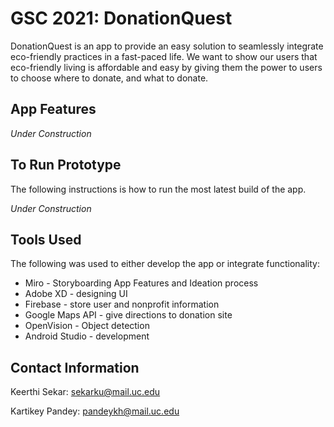 # GSC 2021: DonationQuest

DonationQuest is an app to provide an easy solution to seamlessly integrate eco-friendly practices in a fast-paced life. We want to show our users that eco-friendly living is affordable and easy by giving them the power to users to choose where to donate, and what to donate. 

## App Features
*Under Construction*

## To Run Prototype
The following instructions is how to run the most latest build of the app.

*Under Construction*

## Tools Used
The following was used to either develop the app or integrate functionality:
*  Miro - Storyboarding App Features and Ideation process
*  Adobe XD - designing UI
*  Firebase - store user and nonprofit information
*  Google Maps API - give directions to donation site
*  OpenVision - Object detection
*  Android Studio - development

## Contact Information
Keerthi Sekar: sekarku@mail.uc.edu

Kartikey Pandey: pandeykh@mail.uc.edu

___

**WORK TO BE COMPLETED:**
Return each line in the records that holds the string "following".

**EXERCISE OUTPUT:**
The following instructions is how to run the most latest build of the app.
The following was used to either develop the app or integrate functionality:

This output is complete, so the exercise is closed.